Look through the entries for the string "inventories", and copy each line that holds it.

◆ Entries provided:
----
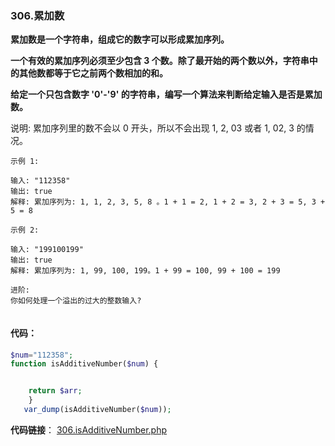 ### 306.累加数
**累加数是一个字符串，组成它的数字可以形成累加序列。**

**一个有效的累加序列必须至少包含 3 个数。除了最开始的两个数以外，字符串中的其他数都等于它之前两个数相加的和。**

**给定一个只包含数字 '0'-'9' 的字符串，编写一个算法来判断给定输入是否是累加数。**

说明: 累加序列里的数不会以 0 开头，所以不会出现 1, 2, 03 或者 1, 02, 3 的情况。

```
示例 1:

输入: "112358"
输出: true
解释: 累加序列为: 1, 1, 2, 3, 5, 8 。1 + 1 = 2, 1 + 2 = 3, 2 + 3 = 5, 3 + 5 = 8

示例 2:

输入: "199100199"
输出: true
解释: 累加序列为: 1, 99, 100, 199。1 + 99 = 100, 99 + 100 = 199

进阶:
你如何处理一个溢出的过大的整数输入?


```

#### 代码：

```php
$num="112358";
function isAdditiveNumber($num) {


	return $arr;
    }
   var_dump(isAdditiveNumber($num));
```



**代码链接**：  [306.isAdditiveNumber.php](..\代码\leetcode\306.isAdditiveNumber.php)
----
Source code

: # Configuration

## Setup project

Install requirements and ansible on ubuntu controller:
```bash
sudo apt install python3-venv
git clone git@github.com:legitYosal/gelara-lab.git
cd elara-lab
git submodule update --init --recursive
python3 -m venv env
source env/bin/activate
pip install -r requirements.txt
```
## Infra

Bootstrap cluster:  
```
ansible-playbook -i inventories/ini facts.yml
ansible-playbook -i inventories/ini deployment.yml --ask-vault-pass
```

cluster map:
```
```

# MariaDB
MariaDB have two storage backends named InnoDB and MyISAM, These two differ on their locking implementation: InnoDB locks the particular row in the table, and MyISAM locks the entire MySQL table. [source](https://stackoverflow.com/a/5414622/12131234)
----
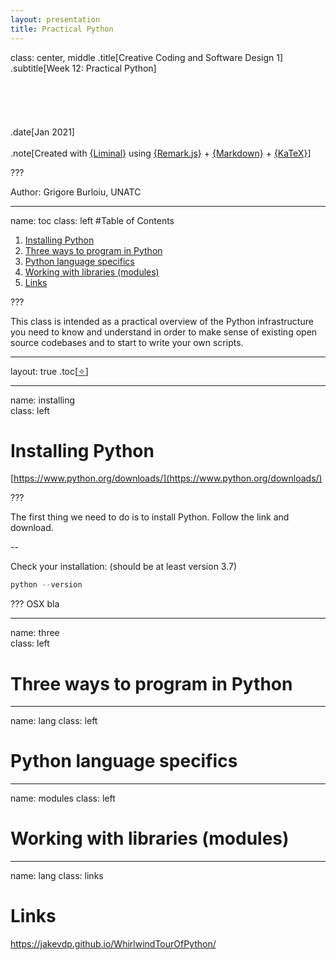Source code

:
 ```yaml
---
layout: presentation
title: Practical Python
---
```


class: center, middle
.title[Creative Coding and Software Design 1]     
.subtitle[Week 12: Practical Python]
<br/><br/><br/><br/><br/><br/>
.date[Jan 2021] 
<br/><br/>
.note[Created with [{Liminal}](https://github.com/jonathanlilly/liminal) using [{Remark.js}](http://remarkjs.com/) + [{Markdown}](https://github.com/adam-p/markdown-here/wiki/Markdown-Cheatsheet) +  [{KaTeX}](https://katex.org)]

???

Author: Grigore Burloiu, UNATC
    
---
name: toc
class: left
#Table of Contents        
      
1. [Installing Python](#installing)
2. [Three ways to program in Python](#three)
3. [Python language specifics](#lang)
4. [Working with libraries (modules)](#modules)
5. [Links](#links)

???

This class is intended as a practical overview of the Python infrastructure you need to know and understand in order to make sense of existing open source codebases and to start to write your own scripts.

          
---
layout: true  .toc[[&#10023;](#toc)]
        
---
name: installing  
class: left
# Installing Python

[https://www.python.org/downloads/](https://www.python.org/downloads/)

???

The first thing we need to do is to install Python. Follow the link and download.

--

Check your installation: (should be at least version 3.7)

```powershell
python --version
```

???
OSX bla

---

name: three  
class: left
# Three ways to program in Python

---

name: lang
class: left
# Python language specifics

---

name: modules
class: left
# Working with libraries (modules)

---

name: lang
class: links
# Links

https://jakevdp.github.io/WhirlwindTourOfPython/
----
◆ Solved problem:
ansible-playbook -i inventories/ini facts.yml
ansible-playbook -i inventories/ini deployment.yml --ask-vault-pass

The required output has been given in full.